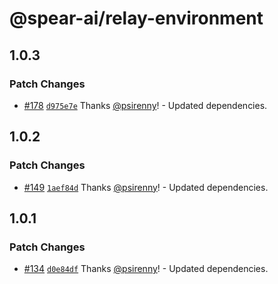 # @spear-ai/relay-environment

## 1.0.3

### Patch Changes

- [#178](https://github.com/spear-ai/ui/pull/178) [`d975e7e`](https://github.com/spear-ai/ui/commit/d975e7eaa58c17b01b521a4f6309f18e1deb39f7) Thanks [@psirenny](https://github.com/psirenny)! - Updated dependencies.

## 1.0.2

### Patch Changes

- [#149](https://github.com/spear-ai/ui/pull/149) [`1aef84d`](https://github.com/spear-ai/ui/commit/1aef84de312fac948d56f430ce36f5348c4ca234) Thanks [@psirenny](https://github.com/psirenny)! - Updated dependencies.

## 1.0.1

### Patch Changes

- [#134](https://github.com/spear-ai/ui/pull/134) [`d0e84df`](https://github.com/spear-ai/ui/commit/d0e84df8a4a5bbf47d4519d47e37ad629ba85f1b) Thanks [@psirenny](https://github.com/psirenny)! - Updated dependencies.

* * *

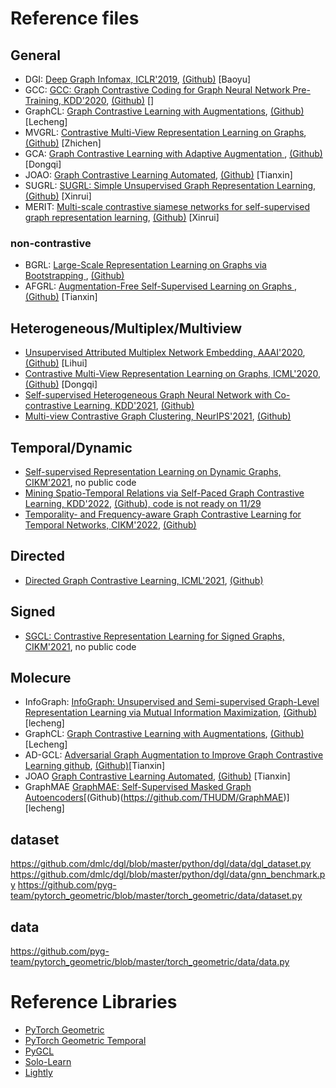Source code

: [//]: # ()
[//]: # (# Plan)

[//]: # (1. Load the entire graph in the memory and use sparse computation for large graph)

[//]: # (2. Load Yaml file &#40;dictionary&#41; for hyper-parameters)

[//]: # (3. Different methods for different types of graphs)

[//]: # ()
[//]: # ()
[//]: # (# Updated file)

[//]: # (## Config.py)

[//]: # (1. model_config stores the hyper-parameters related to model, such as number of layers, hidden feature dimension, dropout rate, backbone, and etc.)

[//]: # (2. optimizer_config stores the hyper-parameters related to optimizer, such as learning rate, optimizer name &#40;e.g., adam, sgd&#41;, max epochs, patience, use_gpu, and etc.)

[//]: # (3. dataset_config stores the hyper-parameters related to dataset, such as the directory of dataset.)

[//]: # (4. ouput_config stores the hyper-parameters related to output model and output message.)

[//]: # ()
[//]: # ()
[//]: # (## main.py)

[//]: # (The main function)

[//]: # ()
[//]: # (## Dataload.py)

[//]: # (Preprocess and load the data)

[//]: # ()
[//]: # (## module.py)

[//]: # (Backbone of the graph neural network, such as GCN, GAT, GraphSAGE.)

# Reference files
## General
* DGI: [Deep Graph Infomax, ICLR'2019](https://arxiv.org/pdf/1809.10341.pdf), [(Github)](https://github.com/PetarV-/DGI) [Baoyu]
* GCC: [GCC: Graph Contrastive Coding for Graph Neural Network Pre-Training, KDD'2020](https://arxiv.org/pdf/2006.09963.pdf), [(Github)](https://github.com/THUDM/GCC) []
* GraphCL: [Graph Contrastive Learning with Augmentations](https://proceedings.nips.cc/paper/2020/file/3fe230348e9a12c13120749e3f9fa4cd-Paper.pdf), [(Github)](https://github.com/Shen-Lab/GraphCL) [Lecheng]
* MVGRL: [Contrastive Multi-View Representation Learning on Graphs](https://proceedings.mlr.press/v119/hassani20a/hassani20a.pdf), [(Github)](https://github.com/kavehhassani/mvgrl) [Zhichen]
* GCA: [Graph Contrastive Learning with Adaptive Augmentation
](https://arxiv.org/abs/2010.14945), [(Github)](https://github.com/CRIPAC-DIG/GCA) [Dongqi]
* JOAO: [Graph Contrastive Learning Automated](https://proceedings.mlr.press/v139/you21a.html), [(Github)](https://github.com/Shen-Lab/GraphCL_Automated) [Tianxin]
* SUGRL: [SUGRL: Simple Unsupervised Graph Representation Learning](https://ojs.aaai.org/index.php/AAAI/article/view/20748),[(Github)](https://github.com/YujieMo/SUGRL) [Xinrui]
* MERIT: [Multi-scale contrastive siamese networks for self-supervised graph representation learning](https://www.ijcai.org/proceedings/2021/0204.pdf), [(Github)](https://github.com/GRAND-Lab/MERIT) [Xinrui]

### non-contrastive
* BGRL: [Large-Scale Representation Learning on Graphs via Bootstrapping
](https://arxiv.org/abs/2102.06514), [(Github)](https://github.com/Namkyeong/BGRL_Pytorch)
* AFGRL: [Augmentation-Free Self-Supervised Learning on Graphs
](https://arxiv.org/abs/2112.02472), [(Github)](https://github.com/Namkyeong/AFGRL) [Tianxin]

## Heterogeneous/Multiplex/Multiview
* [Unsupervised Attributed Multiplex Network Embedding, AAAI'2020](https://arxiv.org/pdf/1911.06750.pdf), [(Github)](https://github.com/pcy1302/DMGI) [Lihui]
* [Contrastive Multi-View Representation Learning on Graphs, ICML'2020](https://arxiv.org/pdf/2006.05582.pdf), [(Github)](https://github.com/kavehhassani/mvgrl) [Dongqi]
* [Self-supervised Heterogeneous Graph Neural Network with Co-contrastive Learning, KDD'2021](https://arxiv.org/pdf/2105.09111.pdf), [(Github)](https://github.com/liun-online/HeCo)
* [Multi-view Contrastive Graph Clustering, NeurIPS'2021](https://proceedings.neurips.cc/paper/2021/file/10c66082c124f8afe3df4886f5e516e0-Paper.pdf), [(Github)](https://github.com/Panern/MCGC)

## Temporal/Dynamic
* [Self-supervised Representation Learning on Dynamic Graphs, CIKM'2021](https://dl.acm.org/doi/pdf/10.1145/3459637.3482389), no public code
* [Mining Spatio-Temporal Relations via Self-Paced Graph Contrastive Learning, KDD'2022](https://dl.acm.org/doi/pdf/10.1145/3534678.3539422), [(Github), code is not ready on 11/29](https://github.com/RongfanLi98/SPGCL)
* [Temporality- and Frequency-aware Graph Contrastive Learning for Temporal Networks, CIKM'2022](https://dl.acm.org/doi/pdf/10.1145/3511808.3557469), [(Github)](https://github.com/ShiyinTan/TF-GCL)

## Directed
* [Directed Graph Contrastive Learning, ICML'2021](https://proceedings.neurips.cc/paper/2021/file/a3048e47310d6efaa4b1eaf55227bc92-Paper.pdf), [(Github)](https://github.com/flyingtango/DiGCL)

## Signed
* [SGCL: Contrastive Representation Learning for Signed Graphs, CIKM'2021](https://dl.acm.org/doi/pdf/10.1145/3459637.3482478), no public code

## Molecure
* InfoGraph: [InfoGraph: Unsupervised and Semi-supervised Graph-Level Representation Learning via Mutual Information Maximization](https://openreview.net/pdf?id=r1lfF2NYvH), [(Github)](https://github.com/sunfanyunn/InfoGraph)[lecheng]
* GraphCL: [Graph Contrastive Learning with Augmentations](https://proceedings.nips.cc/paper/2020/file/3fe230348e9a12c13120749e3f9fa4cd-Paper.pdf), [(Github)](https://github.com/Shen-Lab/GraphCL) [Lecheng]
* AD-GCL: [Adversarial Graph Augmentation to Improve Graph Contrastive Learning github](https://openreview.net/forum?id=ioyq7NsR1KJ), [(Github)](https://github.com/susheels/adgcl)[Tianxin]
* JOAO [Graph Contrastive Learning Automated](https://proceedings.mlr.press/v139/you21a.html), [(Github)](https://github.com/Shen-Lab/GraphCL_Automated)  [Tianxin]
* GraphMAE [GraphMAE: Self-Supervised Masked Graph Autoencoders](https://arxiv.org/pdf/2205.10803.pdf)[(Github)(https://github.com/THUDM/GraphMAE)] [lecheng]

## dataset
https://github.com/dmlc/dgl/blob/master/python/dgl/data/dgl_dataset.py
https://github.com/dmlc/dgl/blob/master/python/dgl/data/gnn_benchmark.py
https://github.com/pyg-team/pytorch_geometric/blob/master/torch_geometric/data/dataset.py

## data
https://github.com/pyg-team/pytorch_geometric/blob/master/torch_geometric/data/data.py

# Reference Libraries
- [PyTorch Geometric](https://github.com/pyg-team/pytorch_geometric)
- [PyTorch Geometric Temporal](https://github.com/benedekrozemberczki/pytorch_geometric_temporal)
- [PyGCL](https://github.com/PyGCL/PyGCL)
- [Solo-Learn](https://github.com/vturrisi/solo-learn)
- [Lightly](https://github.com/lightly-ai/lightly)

--

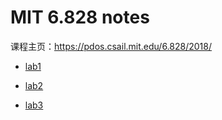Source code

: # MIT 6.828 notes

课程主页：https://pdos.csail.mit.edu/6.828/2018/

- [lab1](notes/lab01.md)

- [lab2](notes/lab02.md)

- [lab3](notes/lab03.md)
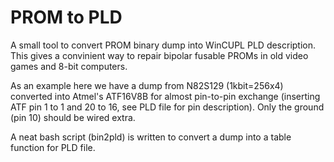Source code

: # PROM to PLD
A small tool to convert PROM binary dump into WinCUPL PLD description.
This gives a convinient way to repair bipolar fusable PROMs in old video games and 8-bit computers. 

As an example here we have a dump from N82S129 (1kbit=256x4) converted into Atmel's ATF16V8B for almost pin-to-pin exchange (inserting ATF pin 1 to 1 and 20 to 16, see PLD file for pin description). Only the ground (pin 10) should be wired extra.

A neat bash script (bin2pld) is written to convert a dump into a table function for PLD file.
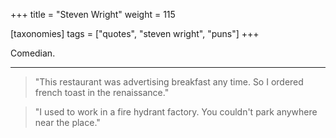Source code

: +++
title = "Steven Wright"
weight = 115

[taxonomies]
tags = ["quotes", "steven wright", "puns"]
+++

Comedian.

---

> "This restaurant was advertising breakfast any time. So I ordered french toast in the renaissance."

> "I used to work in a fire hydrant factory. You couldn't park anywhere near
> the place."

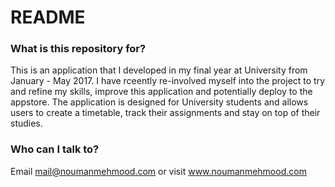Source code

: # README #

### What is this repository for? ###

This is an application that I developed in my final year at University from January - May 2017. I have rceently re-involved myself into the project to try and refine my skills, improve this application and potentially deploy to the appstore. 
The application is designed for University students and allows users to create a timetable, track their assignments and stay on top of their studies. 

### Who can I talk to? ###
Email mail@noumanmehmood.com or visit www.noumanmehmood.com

» To do: When you reach the line containing "[Directed Graph Contrastive" in the data above, start copying exactly, and stop after the line containing "## Molecure".

» Expected answer:
* [Directed Graph Contrastive Learning, ICML'2021](https://proceedings.neurips.cc/paper/2021/file/a3048e47310d6efaa4b1eaf55227bc92-Paper.pdf), [(Github)](https://github.com/flyingtango/DiGCL)

## Signed
* [SGCL: Contrastive Representation Learning for Signed Graphs, CIKM'2021](https://dl.acm.org/doi/pdf/10.1145/3459637.3482478), no public code

## Molecure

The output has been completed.